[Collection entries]
*****
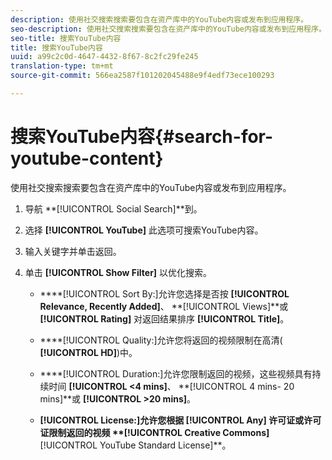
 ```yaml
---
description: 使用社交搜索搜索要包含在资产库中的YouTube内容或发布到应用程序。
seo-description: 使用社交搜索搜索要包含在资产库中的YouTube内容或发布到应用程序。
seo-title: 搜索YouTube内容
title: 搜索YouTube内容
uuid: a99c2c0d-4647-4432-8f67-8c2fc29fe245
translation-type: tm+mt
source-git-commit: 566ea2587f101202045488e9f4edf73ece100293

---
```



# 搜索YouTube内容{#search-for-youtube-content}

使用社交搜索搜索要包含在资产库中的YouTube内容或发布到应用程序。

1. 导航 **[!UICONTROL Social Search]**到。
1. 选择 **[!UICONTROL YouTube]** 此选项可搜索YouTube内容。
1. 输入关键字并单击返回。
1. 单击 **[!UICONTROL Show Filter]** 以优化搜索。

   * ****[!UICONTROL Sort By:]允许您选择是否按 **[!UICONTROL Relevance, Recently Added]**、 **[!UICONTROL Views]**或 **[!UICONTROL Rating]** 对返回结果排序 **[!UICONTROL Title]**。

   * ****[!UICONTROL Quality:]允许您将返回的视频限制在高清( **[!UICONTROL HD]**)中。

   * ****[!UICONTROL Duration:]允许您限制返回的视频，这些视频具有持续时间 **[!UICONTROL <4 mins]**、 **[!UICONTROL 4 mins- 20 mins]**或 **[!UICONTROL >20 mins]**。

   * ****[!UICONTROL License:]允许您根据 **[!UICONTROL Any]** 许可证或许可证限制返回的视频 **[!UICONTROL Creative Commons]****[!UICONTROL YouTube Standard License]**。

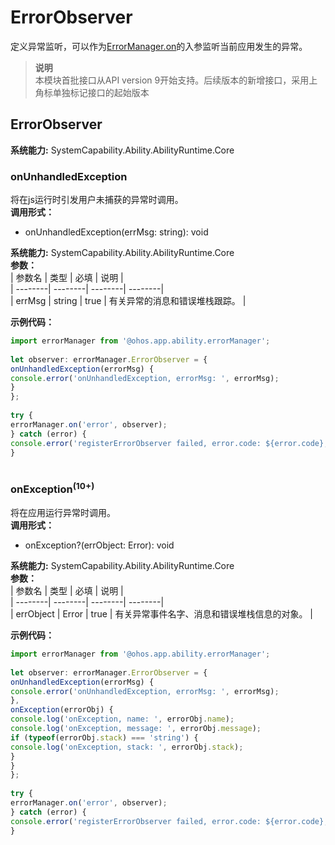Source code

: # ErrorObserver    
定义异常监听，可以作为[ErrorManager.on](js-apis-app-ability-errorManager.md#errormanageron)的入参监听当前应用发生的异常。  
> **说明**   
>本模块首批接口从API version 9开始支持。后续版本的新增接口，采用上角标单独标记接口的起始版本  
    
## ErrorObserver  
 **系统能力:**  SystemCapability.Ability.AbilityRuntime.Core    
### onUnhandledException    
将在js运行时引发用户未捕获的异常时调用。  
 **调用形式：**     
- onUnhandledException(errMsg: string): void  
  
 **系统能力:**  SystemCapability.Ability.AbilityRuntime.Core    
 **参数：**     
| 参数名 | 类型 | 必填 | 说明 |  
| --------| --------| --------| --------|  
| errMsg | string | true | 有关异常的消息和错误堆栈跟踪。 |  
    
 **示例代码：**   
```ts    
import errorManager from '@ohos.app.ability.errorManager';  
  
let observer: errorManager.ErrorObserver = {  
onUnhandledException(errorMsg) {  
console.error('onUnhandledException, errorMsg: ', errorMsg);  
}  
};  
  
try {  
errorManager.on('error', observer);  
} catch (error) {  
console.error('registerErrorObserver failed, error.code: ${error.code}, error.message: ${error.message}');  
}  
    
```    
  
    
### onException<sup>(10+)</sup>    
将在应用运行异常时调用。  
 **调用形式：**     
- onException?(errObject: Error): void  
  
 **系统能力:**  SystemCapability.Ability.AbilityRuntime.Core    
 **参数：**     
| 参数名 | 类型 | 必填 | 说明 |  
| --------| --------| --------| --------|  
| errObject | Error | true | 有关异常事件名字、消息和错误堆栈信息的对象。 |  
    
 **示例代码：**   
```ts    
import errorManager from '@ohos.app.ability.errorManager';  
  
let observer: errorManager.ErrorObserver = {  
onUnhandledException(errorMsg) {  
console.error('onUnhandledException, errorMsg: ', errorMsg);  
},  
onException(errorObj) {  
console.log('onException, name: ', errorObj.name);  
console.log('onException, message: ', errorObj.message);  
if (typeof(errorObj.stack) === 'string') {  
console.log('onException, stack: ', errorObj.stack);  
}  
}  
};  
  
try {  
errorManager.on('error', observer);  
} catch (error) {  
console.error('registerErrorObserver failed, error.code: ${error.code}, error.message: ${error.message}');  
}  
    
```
*****
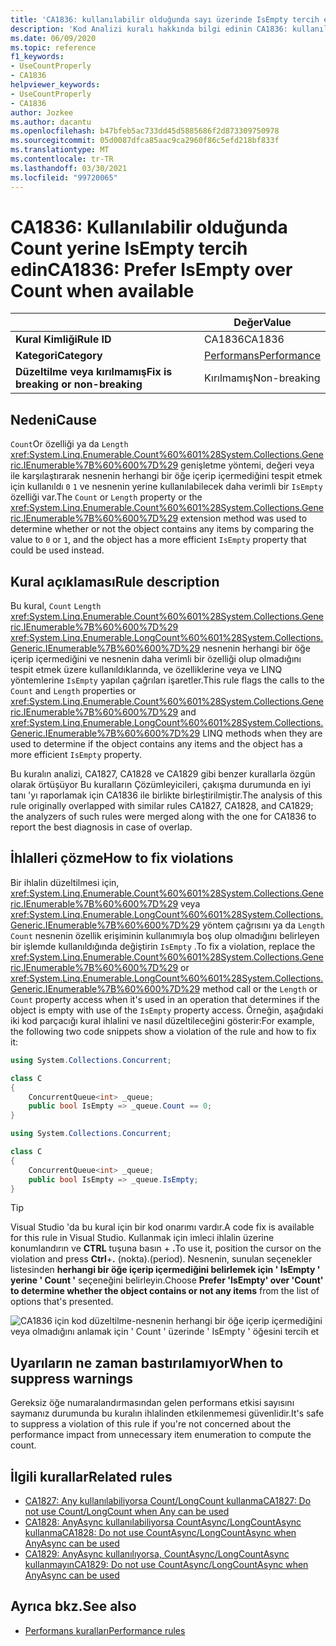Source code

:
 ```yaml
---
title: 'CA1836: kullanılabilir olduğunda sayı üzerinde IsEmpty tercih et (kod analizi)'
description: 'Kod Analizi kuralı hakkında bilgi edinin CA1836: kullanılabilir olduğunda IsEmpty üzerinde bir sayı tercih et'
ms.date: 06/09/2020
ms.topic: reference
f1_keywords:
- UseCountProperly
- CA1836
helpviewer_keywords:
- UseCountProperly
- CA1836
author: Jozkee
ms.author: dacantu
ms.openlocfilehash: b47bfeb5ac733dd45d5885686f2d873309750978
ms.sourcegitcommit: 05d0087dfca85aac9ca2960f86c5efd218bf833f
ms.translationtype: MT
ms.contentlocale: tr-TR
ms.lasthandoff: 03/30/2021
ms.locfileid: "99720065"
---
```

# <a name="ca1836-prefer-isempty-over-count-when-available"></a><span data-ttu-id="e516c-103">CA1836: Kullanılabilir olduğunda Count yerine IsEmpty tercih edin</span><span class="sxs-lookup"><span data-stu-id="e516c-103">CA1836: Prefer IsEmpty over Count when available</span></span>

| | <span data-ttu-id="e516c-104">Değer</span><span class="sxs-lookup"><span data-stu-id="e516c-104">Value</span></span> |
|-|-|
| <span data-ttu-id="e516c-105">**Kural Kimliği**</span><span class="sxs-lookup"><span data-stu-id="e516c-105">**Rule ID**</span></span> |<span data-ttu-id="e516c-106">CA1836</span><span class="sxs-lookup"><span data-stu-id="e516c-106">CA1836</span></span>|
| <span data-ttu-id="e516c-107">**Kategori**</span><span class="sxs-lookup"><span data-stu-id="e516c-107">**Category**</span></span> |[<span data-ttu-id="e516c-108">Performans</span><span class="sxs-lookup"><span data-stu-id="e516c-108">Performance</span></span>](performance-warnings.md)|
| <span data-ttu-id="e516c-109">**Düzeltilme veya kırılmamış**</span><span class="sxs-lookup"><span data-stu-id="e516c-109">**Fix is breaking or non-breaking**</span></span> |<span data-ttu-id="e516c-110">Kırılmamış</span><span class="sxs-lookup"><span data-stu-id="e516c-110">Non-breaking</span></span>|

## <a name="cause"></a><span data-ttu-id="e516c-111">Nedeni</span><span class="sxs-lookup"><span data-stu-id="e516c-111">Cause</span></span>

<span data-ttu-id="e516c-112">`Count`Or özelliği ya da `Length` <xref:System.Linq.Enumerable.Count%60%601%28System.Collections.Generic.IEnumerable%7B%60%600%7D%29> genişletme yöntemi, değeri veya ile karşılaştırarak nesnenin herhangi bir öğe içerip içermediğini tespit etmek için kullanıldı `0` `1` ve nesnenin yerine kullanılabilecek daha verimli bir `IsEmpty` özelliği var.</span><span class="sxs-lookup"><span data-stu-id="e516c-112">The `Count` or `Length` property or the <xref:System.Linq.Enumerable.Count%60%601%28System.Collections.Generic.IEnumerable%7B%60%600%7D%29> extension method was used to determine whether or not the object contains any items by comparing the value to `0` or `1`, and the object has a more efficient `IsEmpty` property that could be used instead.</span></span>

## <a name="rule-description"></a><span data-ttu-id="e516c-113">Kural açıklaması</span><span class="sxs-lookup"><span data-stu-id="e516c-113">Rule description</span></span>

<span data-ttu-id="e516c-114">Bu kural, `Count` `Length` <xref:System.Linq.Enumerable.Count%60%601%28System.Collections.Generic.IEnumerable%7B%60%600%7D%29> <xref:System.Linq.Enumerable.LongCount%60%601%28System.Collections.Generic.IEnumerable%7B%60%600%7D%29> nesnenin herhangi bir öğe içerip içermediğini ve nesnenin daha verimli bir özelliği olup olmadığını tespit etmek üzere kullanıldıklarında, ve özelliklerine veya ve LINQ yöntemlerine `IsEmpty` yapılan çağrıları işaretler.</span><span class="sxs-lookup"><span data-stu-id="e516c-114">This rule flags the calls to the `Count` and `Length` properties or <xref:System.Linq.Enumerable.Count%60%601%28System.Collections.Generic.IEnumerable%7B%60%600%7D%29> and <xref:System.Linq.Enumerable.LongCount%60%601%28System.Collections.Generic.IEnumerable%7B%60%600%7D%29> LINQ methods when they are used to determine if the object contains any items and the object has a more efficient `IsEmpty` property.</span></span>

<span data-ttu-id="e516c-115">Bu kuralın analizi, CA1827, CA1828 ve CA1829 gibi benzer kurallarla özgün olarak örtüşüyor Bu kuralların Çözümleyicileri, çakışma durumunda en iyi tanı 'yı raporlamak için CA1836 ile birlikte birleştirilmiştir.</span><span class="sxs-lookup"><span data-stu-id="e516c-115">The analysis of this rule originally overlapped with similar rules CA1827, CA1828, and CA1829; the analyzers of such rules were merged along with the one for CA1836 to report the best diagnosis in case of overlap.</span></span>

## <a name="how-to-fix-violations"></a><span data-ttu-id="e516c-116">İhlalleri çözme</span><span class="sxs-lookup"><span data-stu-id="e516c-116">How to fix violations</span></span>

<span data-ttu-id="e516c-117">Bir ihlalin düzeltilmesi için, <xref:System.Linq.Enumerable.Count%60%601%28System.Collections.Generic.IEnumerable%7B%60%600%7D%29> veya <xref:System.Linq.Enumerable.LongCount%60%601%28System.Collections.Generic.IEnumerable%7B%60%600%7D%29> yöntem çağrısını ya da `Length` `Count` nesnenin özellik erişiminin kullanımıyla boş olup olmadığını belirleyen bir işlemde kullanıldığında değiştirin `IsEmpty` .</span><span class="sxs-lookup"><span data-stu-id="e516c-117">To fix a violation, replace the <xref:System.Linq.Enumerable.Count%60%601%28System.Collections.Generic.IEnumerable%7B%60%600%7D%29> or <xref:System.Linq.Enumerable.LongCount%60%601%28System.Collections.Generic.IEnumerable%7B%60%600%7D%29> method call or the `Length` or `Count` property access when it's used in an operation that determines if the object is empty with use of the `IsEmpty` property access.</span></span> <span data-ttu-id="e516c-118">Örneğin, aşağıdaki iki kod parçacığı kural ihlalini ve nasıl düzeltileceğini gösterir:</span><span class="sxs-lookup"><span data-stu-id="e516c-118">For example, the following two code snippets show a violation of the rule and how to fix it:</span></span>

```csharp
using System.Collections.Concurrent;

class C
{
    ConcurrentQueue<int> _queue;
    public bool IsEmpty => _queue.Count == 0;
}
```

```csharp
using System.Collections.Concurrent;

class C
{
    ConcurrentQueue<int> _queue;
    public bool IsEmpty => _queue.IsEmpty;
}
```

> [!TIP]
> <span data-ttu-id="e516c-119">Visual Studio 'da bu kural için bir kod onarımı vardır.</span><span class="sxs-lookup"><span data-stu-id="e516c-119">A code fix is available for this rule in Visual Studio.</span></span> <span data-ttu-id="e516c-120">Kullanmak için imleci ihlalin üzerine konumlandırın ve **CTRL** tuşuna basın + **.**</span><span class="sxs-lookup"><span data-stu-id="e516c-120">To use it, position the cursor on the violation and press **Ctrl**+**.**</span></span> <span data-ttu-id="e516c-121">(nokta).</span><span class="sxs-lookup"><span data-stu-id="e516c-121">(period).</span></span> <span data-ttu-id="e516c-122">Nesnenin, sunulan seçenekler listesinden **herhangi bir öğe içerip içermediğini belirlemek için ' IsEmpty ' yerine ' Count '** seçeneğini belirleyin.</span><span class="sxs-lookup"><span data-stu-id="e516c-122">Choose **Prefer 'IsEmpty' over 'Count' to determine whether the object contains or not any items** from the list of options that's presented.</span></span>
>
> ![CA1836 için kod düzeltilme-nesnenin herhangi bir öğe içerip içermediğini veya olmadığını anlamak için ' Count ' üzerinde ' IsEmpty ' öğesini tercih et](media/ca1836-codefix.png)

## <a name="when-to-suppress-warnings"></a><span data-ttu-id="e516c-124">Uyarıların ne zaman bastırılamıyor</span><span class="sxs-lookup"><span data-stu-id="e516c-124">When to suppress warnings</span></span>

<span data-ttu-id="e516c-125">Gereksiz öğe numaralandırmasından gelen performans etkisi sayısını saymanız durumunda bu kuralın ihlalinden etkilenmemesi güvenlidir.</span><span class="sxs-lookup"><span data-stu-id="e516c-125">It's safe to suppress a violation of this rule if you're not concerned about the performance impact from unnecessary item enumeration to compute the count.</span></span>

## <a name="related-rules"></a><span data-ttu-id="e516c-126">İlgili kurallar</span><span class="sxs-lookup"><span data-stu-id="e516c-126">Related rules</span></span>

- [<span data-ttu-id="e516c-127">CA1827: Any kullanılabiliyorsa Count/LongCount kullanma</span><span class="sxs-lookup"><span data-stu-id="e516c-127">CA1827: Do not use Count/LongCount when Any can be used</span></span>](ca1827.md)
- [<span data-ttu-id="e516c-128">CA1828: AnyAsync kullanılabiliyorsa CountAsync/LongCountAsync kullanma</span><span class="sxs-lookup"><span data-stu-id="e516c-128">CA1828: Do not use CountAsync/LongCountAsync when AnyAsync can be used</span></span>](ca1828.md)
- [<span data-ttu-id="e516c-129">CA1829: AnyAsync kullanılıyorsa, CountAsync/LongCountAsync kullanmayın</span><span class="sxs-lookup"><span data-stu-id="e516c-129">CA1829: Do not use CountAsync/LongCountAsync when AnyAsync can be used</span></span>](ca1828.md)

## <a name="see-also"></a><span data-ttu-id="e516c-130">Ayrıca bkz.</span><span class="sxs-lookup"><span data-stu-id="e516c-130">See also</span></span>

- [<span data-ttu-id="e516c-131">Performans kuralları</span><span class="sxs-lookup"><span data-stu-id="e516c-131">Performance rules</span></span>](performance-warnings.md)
*****
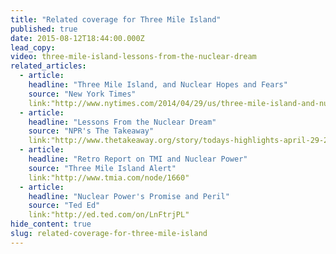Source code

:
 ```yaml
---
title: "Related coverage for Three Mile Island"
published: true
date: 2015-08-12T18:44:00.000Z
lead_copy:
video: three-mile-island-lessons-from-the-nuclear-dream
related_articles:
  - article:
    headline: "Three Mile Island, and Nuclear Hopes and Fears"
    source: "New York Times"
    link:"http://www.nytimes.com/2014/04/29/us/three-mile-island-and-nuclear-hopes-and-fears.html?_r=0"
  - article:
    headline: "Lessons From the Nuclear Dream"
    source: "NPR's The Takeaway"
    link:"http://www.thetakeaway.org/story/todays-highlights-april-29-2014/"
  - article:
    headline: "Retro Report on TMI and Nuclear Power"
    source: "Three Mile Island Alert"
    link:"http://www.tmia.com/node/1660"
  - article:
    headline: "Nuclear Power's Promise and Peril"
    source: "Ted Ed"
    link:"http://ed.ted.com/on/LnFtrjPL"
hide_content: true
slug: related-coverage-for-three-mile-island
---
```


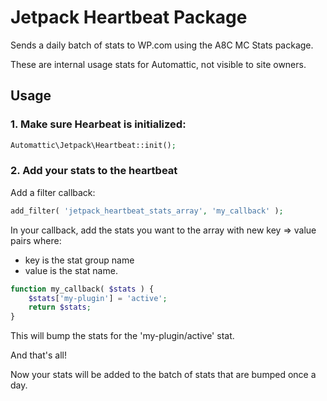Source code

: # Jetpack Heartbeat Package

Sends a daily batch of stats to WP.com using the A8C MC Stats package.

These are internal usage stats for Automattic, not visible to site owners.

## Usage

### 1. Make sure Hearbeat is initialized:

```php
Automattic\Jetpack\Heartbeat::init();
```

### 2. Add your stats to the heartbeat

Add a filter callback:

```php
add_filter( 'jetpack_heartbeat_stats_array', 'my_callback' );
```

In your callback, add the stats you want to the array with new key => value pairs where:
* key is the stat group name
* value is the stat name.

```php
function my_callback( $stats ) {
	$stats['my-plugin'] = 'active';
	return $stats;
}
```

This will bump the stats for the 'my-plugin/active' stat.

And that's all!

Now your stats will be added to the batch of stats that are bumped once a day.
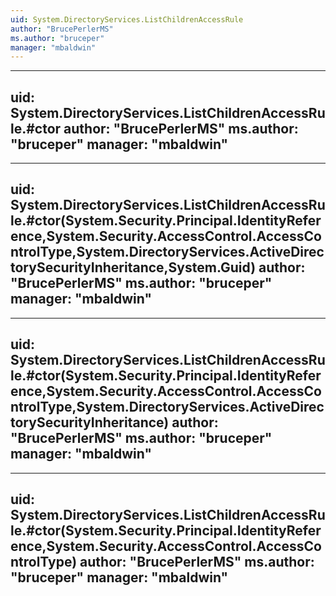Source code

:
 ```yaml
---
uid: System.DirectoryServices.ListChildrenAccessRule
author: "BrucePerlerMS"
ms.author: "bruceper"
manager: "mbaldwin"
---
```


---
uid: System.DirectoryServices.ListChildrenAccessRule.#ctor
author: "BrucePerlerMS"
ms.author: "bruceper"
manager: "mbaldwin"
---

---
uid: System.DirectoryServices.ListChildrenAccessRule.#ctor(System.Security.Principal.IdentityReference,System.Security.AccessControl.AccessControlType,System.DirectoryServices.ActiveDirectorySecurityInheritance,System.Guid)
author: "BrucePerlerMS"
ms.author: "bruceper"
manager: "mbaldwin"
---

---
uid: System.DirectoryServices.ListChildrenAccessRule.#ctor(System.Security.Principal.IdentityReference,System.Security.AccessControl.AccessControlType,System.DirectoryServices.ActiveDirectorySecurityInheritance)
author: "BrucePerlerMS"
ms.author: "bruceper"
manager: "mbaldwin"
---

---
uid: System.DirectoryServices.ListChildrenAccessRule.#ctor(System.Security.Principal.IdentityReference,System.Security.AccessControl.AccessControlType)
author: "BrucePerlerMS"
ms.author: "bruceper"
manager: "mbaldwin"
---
*****
§ Exercise brief
Return, in full, every line of these entries that holds "headline".

§ Solution for this task
    headline: "Three Mile Island, and Nuclear Hopes and Fears"
    headline: "Lessons From the Nuclear Dream"
    headline: "Retro Report on TMI and Nuclear Power"
    headline: "Nuclear Power's Promise and Peril"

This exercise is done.